Firstly, I have experienced afew disprepancies in my own experience vs Mr McKinley’s benchmarks a few times. Check my twitter feed and my replies to Mr McKinley’s previous tweets. So I don’t know sometimes. Could be my setup is different and the files I read are different.
Secondly, To use the pyarrow csv reader to do subsequent processing you would need to convert the read object into a pandas. So the benchmark should benchmark reading and then into usable form. And I dont think the pyarrow does that well from my own testing (refer to point 1).
I believe that is what my benchmark does, see here.

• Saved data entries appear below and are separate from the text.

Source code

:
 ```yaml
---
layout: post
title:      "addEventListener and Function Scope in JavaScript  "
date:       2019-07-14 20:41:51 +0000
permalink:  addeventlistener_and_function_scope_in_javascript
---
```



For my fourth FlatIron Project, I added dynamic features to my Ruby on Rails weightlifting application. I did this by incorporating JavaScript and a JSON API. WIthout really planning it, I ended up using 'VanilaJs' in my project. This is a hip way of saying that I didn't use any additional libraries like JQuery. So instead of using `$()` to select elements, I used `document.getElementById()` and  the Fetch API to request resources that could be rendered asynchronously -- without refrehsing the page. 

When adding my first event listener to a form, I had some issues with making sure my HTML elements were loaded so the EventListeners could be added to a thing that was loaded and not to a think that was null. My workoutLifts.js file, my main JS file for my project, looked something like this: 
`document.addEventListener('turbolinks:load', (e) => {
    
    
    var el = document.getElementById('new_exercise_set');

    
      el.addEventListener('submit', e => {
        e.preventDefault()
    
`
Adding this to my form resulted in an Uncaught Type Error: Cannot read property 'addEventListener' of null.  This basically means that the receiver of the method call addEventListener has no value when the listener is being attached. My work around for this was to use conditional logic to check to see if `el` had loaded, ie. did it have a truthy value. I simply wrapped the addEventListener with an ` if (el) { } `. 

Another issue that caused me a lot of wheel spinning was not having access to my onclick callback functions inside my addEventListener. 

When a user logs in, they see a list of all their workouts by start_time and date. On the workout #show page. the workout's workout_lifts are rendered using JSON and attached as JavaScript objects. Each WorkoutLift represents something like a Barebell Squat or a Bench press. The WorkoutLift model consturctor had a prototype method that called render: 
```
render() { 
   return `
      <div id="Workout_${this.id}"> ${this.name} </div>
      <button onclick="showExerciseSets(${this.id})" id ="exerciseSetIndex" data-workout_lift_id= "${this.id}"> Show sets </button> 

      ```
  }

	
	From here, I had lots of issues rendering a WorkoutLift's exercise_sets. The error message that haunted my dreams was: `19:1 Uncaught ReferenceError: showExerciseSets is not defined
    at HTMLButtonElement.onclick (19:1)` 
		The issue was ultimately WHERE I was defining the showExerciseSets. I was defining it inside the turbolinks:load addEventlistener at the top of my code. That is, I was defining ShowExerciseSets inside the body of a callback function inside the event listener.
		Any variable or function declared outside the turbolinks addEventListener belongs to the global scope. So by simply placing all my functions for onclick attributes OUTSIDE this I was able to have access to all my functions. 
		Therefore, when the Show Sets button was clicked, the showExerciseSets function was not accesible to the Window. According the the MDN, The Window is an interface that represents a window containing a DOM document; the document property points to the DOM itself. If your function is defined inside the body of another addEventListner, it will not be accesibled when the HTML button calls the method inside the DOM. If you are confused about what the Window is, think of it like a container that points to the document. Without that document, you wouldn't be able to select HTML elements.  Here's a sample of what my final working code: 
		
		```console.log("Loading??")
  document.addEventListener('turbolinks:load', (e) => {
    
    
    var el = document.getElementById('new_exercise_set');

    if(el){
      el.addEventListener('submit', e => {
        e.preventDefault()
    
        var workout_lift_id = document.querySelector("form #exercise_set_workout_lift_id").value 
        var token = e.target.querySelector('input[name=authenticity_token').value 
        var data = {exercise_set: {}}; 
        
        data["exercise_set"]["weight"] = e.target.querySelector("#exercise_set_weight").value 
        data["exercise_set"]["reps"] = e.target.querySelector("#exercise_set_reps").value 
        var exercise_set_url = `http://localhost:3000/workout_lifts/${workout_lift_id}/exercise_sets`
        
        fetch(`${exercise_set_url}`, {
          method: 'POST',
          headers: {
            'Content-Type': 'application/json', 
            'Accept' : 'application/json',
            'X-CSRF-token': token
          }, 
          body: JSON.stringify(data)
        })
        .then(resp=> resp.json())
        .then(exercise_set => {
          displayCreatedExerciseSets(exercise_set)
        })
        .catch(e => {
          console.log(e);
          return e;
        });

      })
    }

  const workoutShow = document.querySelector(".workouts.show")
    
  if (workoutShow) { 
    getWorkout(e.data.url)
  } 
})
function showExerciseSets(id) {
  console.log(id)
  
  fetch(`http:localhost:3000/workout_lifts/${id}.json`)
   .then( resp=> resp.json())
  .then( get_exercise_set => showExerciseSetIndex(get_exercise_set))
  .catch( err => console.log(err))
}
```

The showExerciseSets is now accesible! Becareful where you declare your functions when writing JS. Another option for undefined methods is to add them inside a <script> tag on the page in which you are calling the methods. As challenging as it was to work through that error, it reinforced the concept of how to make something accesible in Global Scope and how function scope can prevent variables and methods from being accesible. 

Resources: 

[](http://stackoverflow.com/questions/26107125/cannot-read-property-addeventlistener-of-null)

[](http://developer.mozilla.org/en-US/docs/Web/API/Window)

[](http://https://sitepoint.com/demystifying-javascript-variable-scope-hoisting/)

You mean Wes McKinney? What is your twitter account? Also, I’m not writing about any benchmark by Wes, I wrote about the benchmarks that I created and ran.
I had a quick look at them. I think the tested files are too small. To me, 7s vs 11s isn’t that big a deal but 7min vs 11min is. And many of these things only show up for large datasets. I think cos of RAM usage differences.

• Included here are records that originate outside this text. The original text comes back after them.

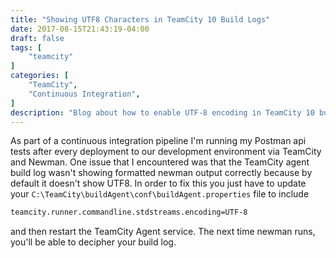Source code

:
 ```yaml
---
title: "Showing UTF8 Characters in TeamCity 10 Build Logs"
date: 2017-08-15T21:43:19-04:00
draft: false
tags: [
    "teamcity"
]
categories: [
    "TeamCity",
    "Continuous Integration",
]
description: "Blog about how to enable UTF-8 encoding in TeamCity 10 build logs"
---
```


As part of a continuous integration pipeline I'm running my Postman api tests after every deployment to our development environment via TeamCity and Newman. One issue that I encountered was that the TeamCity agent build log wasn't showing formatted newman output correctly because by default it doesn't show UTF8. In order to fix this you just have to update your `C:\TeamCity\buildAgent\conf\buildAgent.properties` file to include
```Bash
teamcity.runner.commandline.stdstreams.encoding=UTF-8
```
and then restart the TeamCity Agent service. The next time newman runs, you'll be able to decipher your build log.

evalparse. Even I have troubled finding those tweet. But I disticnt recall Mr McKinley tweeted about some benchmarks then I check it with the Fannie Mae data that I posted above and on my machine the benchmarks would have come out different to what’s in the blog post.
memory is important. Is 2 threads already max out your available RAM then 16 threads ain’t gonna help.
I’m not saying that my benchmark is great, but I am saying that the benchmark mentioned at the top of this post does not seem to use the state-of-the-art competition on the non-Julia side. Julia might well have the fastest CSV parsing today, but to figure out whether that is actually the case or not, a benchmark needs to use the state-of-the art competition (pyarrow), not the previous, many-years-old CSV reader (pandas).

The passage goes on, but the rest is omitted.